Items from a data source
┌────────

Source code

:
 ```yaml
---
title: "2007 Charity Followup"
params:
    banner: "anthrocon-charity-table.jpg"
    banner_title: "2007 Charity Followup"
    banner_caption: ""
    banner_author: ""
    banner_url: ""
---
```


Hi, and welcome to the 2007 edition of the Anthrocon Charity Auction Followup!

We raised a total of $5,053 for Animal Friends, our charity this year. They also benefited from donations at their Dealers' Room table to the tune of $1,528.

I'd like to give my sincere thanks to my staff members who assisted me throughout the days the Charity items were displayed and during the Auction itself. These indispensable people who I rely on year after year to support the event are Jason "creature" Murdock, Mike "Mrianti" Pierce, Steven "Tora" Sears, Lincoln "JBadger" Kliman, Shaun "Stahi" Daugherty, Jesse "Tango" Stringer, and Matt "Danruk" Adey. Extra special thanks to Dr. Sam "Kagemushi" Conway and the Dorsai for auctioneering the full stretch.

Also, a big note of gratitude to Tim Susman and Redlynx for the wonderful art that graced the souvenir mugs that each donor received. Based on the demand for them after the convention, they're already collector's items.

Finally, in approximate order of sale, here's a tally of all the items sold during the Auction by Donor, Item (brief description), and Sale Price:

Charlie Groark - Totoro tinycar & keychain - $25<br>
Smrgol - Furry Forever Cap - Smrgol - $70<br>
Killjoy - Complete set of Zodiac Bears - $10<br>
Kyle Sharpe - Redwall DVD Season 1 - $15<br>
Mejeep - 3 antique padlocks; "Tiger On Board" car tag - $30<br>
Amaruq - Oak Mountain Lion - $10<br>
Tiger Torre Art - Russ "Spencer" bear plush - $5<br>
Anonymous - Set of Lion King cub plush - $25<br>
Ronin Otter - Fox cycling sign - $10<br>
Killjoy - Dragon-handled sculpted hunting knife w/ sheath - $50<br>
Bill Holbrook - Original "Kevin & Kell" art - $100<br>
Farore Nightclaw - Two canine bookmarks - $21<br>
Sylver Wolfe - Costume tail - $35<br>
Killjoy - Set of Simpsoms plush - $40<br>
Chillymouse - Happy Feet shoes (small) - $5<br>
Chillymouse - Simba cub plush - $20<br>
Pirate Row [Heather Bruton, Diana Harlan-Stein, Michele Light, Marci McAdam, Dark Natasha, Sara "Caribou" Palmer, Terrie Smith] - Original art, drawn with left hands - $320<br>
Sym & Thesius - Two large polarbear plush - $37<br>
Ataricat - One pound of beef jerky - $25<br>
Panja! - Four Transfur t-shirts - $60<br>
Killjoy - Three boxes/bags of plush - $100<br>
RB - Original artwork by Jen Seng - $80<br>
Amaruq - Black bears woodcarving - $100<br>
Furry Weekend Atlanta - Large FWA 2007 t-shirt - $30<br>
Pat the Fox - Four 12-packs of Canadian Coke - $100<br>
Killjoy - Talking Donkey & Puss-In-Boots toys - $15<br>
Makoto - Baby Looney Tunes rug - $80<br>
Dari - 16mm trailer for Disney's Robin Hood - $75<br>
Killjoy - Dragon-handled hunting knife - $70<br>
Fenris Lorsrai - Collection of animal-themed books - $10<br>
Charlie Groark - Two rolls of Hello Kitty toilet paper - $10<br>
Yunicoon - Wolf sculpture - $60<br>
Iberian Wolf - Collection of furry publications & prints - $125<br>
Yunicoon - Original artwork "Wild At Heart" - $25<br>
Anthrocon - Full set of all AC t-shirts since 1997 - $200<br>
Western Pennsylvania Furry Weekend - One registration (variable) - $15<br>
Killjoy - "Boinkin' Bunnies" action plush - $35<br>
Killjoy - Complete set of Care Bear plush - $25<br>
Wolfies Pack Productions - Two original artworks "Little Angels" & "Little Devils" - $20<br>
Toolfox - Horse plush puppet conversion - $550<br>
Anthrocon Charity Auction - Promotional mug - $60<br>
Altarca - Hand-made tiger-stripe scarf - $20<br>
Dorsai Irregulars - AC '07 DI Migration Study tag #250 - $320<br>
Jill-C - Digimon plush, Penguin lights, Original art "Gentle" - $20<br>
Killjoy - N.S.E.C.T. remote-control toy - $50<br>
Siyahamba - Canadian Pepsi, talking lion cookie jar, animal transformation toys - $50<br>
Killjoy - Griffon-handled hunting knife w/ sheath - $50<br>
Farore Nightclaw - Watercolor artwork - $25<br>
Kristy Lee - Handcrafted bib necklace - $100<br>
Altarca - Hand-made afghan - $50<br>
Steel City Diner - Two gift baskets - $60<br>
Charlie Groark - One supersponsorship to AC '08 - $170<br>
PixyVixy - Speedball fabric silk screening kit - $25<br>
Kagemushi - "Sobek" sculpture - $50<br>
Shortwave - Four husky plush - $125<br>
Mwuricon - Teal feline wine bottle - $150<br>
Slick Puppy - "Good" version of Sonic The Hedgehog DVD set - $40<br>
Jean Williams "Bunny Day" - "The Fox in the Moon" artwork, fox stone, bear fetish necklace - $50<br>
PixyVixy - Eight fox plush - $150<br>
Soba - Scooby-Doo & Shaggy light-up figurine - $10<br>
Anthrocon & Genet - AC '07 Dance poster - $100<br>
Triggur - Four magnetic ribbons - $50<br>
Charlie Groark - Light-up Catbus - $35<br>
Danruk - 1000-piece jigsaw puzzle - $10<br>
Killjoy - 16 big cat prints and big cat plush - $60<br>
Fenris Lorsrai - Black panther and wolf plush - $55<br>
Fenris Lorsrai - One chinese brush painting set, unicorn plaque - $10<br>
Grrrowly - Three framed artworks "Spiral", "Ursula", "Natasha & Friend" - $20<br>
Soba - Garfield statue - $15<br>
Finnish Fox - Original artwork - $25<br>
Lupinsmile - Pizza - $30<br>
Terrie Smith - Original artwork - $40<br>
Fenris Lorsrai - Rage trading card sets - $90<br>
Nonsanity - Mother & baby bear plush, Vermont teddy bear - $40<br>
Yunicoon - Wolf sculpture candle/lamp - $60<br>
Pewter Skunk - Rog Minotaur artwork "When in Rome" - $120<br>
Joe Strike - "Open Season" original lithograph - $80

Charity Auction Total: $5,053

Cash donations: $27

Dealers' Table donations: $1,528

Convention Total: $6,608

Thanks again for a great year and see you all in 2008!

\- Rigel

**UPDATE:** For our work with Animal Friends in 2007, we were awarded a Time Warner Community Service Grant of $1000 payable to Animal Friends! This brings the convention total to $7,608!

└────────

Produce an exact copy of every entry above.

▶ **Task response**
Source code

:
 ```yaml
---
title: "2007 Charity Followup"
params:
    banner: "anthrocon-charity-table.jpg"
    banner_title: "2007 Charity Followup"
    banner_caption: ""
    banner_author: ""
    banner_url: ""
---
```


Hi, and welcome to the 2007 edition of the Anthrocon Charity Auction Followup!

We raised a total of $5,053 for Animal Friends, our charity this year. They also benefited from donations at their Dealers' Room table to the tune of $1,528.

I'd like to give my sincere thanks to my staff members who assisted me throughout the days the Charity items were displayed and during the Auction itself. These indispensable people who I rely on year after year to support the event are Jason "creature" Murdock, Mike "Mrianti" Pierce, Steven "Tora" Sears, Lincoln "JBadger" Kliman, Shaun "Stahi" Daugherty, Jesse "Tango" Stringer, and Matt "Danruk" Adey. Extra special thanks to Dr. Sam "Kagemushi" Conway and the Dorsai for auctioneering the full stretch.

Also, a big note of gratitude to Tim Susman and Redlynx for the wonderful art that graced the souvenir mugs that each donor received. Based on the demand for them after the convention, they're already collector's items.

Finally, in approximate order of sale, here's a tally of all the items sold during the Auction by Donor, Item (brief description), and Sale Price:

Charlie Groark - Totoro tinycar & keychain - $25<br>
Smrgol - Furry Forever Cap - Smrgol - $70<br>
Killjoy - Complete set of Zodiac Bears - $10<br>
Kyle Sharpe - Redwall DVD Season 1 - $15<br>
Mejeep - 3 antique padlocks; "Tiger On Board" car tag - $30<br>
Amaruq - Oak Mountain Lion - $10<br>
Tiger Torre Art - Russ "Spencer" bear plush - $5<br>
Anonymous - Set of Lion King cub plush - $25<br>
Ronin Otter - Fox cycling sign - $10<br>
Killjoy - Dragon-handled sculpted hunting knife w/ sheath - $50<br>
Bill Holbrook - Original "Kevin & Kell" art - $100<br>
Farore Nightclaw - Two canine bookmarks - $21<br>
Sylver Wolfe - Costume tail - $35<br>
Killjoy - Set of Simpsoms plush - $40<br>
Chillymouse - Happy Feet shoes (small) - $5<br>
Chillymouse - Simba cub plush - $20<br>
Pirate Row [Heather Bruton, Diana Harlan-Stein, Michele Light, Marci McAdam, Dark Natasha, Sara "Caribou" Palmer, Terrie Smith] - Original art, drawn with left hands - $320<br>
Sym & Thesius - Two large polarbear plush - $37<br>
Ataricat - One pound of beef jerky - $25<br>
Panja! - Four Transfur t-shirts - $60<br>
Killjoy - Three boxes/bags of plush - $100<br>
RB - Original artwork by Jen Seng - $80<br>
Amaruq - Black bears woodcarving - $100<br>
Furry Weekend Atlanta - Large FWA 2007 t-shirt - $30<br>
Pat the Fox - Four 12-packs of Canadian Coke - $100<br>
Killjoy - Talking Donkey & Puss-In-Boots toys - $15<br>
Makoto - Baby Looney Tunes rug - $80<br>
Dari - 16mm trailer for Disney's Robin Hood - $75<br>
Killjoy - Dragon-handled hunting knife - $70<br>
Fenris Lorsrai - Collection of animal-themed books - $10<br>
Charlie Groark - Two rolls of Hello Kitty toilet paper - $10<br>
Yunicoon - Wolf sculpture - $60<br>
Iberian Wolf - Collection of furry publications & prints - $125<br>
Yunicoon - Original artwork "Wild At Heart" - $25<br>
Anthrocon - Full set of all AC t-shirts since 1997 - $200<br>
Western Pennsylvania Furry Weekend - One registration (variable) - $15<br>
Killjoy - "Boinkin' Bunnies" action plush - $35<br>
Killjoy - Complete set of Care Bear plush - $25<br>
Wolfies Pack Productions - Two original artworks "Little Angels" & "Little Devils" - $20<br>
Toolfox - Horse plush puppet conversion - $550<br>
Anthrocon Charity Auction - Promotional mug - $60<br>
Altarca - Hand-made tiger-stripe scarf - $20<br>
Dorsai Irregulars - AC '07 DI Migration Study tag #250 - $320<br>
Jill-C - Digimon plush, Penguin lights, Original art "Gentle" - $20<br>
Killjoy - N.S.E.C.T. remote-control toy - $50<br>
Siyahamba - Canadian Pepsi, talking lion cookie jar, animal transformation toys - $50<br>
Killjoy - Griffon-handled hunting knife w/ sheath - $50<br>
Farore Nightclaw - Watercolor artwork - $25<br>
Kristy Lee - Handcrafted bib necklace - $100<br>
Altarca - Hand-made afghan - $50<br>
Steel City Diner - Two gift baskets - $60<br>
Charlie Groark - One supersponsorship to AC '08 - $170<br>
PixyVixy - Speedball fabric silk screening kit - $25<br>
Kagemushi - "Sobek" sculpture - $50<br>
Shortwave - Four husky plush - $125<br>
Mwuricon - Teal feline wine bottle - $150<br>
Slick Puppy - "Good" version of Sonic The Hedgehog DVD set - $40<br>
Jean Williams "Bunny Day" - "The Fox in the Moon" artwork, fox stone, bear fetish necklace - $50<br>
PixyVixy - Eight fox plush - $150<br>
Soba - Scooby-Doo & Shaggy light-up figurine - $10<br>
Anthrocon & Genet - AC '07 Dance poster - $100<br>
Triggur - Four magnetic ribbons - $50<br>
Charlie Groark - Light-up Catbus - $35<br>
Danruk - 1000-piece jigsaw puzzle - $10<br>
Killjoy - 16 big cat prints and big cat plush - $60<br>
Fenris Lorsrai - Black panther and wolf plush - $55<br>
Fenris Lorsrai - One chinese brush painting set, unicorn plaque - $10<br>
Grrrowly - Three framed artworks "Spiral", "Ursula", "Natasha & Friend" - $20<br>
Soba - Garfield statue - $15<br>
Finnish Fox - Original artwork - $25<br>
Lupinsmile - Pizza - $30<br>
Terrie Smith - Original artwork - $40<br>
Fenris Lorsrai - Rage trading card sets - $90<br>
Nonsanity - Mother & baby bear plush, Vermont teddy bear - $40<br>
Yunicoon - Wolf sculpture candle/lamp - $60<br>
Pewter Skunk - Rog Minotaur artwork "When in Rome" - $120<br>
Joe Strike - "Open Season" original lithograph - $80

Charity Auction Total: $5,053

Cash donations: $27

Dealers' Table donations: $1,528

Convention Total: $6,608

Thanks again for a great year and see you all in 2008!

\- Rigel

**UPDATE:** For our work with Animal Friends in 2007, we were awarded a Time Warner Community Service Grant of $1000 payable to Animal Friends! This brings the convention total to $7,608!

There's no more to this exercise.